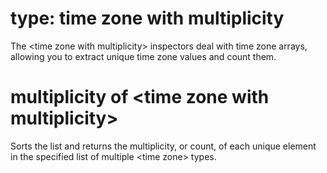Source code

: # type: time zone with multiplicity

The &lt;time zone with multiplicity&gt; inspectors deal with time zone arrays, allowing you to extract unique time zone values and count them.

# multiplicity of &lt;time zone with multiplicity&gt;

Sorts the list and returns the multiplicity, or count, of each unique element in the specified list of multiple &lt;time zone&gt; types.
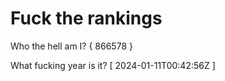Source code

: # Fuck the rankings

Who the hell am I?
{ 866578 }

What fucking year is it?
[ 2024-01-11T00:42:56Z ]
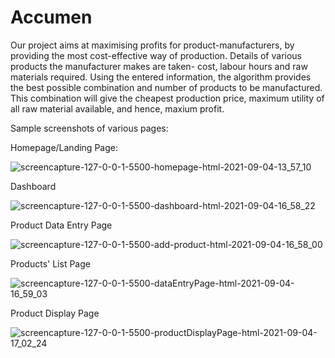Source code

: # Accumen

Our project aims at maximising profits for product-manufacturers, by providing the most cost-effective way of production.
Details of various products the manufacturer makes are taken- cost, labour hours and raw materials required.
Using the entered information, the algorithm provides the best possible combination and number of products to be manufactured.
This combination will give the cheapest production price, maximum utility of all raw material available, and hence, maxium profit.

Sample screenshots of various pages:

Homepage/Landing Page:

![screencapture-127-0-0-1-5500-homepage-html-2021-09-04-13_57_10](https://user-images.githubusercontent.com/80393705/132092819-c5ac6581-853a-4b06-bb41-93e5522ec387.png)

Dashboard

![screencapture-127-0-0-1-5500-dashboard-html-2021-09-04-16_58_22](https://user-images.githubusercontent.com/80393705/132092978-2a01a4c5-128d-4790-9200-7aa43ae65285.png)

Product Data Entry Page 

![screencapture-127-0-0-1-5500-add-product-html-2021-09-04-16_58_00](https://user-images.githubusercontent.com/80393705/132092984-a1feef52-da57-424c-bc6f-e042b7aec5a9.png)

Products' List Page 

![screencapture-127-0-0-1-5500-dataEntryPage-html-2021-09-04-16_59_03](https://user-images.githubusercontent.com/80393705/132093031-ee880a0e-1805-4300-b655-1c185628937e.png)


Product Display Page

![screencapture-127-0-0-1-5500-productDisplayPage-html-2021-09-04-17_02_24](https://user-images.githubusercontent.com/80393705/132093005-6e526d42-fd82-4cef-aaef-11daeabc9356.png)


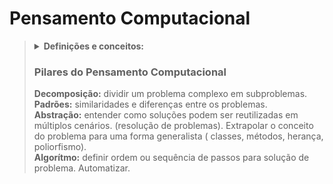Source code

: # Pensamento Computacional

<blockquote>
  <details>
    <summary><strong>Definições e conceitos:</strong></summary>
    </br>
- Processo de pensamento envolvido na expressão de soluções em passos computacionais ou algoritmos que podem ser simplementados no computador.</br>
- Capacidade de sistematizar, representar, analisar e resolver problemas.</br>
- É aplicado para descrever, explicar e modelar o universo e seus processos complexos.</br>
- Pensar e resolver problemas usando quatro pilares: decomposição, padrão, abstração e algoritmo.</br>
- É sistemático e eficiente, entre humanos e máquinas, formulação e resolução de problemas, habilidade generalista.</br>
  </details>
   
### Pilares do Pensamento Computacional

**Decomposição:** dividir um problema complexo em subproblemas.</br>
**Padrões:** similaridades e diferenças entre os problemas.</br>
**Abstração:** entender como soluções podem ser reutilizadas em múltiplos cenários. (resolução de problemas).
Extrapolar o conceito do problema para uma forma generalista ( classes, métodos, herança, poliorfismo).</br>
**Algorítmo:** definir ordem ou sequência de passos para solução de problema. Automatizar.</br>

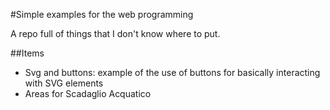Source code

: #Simple examples for the web programming

A repo full of things that I don't know where to put.

##Items
- Svg and buttons: example of the use of buttons for basically interacting with SVG elements
- Areas for Scadaglio Acquatico

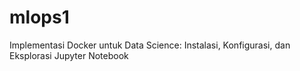 # mlops1
Implementasi Docker untuk Data Science: Instalasi, Konfigurasi, dan Eksplorasi Jupyter Notebook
——
Task objective:
The answer must be an exact copy of the records above, with the pictures left out.

Worked solution:
Source code

: # type: time zone with multiplicity

The &lt;time zone with multiplicity&gt; inspectors deal with time zone arrays, allowing you to extract unique time zone values and count them.

# multiplicity of &lt;time zone with multiplicity&gt;

Sorts the list and returns the multiplicity, or count, of each unique element in the specified list of multiple &lt;time zone&gt; types.
Source code

: # Fuck the rankings

Who the hell am I?
{ 866578 }

What fucking year is it?
[ 2024-01-11T00:42:56Z ]
Source code

: # Accumen

Our project aims at maximising profits for product-manufacturers, by providing the most cost-effective way of production.
Details of various products the manufacturer makes are taken- cost, labour hours and raw materials required.
Using the entered information, the algorithm provides the best possible combination and number of products to be manufactured.
This combination will give the cheapest production price, maximum utility of all raw material available, and hence, maxium profit.

Sample screenshots of various pages:

Homepage/Landing Page:

![screencapture-127-0-0-1-5500-homepage-html-2021-09-04-13_57_10](https://user-images.githubusercontent.com/80393705/132092819-c5ac6581-853a-4b06-bb41-93e5522ec387.png)

Dashboard

![screencapture-127-0-0-1-5500-dashboard-html-2021-09-04-16_58_22](https://user-images.githubusercontent.com/80393705/132092978-2a01a4c5-128d-4790-9200-7aa43ae65285.png)

Product Data Entry Page 

![screencapture-127-0-0-1-5500-add-product-html-2021-09-04-16_58_00](https://user-images.githubusercontent.com/80393705/132092984-a1feef52-da57-424c-bc6f-e042b7aec5a9.png)

Products' List Page 

![screencapture-127-0-0-1-5500-dataEntryPage-html-2021-09-04-16_59_03](https://user-images.githubusercontent.com/80393705/132093031-ee880a0e-1805-4300-b655-1c185628937e.png)


Product Display Page

![screencapture-127-0-0-1-5500-productDisplayPage-html-2021-09-04-17_02_24](https://user-images.githubusercontent.com/80393705/132093005-6e526d42-fd82-4cef-aaef-11daeabc9356.png)


Source code

: # Pensamento Computacional

<blockquote>
  <details>
    <summary><strong>Definições e conceitos:</strong></summary>
    </br>
- Processo de pensamento envolvido na expressão de soluções em passos computacionais ou algoritmos que podem ser simplementados no computador.</br>
- Capacidade de sistematizar, representar, analisar e resolver problemas.</br>
- É aplicado para descrever, explicar e modelar o universo e seus processos complexos.</br>
- Pensar e resolver problemas usando quatro pilares: decomposição, padrão, abstração e algoritmo.</br>
- É sistemático e eficiente, entre humanos e máquinas, formulação e resolução de problemas, habilidade generalista.</br>
  </details>
   
### Pilares do Pensamento Computacional

**Decomposição:** dividir um problema complexo em subproblemas.</br>
**Padrões:** similaridades e diferenças entre os problemas.</br>
**Abstração:** entender como soluções podem ser reutilizadas em múltiplos cenários. (resolução de problemas).
Extrapolar o conceito do problema para uma forma generalista ( classes, métodos, herança, poliorfismo).</br>
**Algorítmo:** definir ordem ou sequência de passos para solução de problema. Automatizar.</br>

Source code

: #Simple examples for the web programming

A repo full of things that I don't know where to put.

##Items
- Svg and buttons: example of the use of buttons for basically interacting with SVG elements
- Areas for Scadaglio Acquatico

 # mlops1
Implementasi Docker untuk Data Science: Instalasi, Konfigurasi, dan Eksplorasi Jupyter Notebook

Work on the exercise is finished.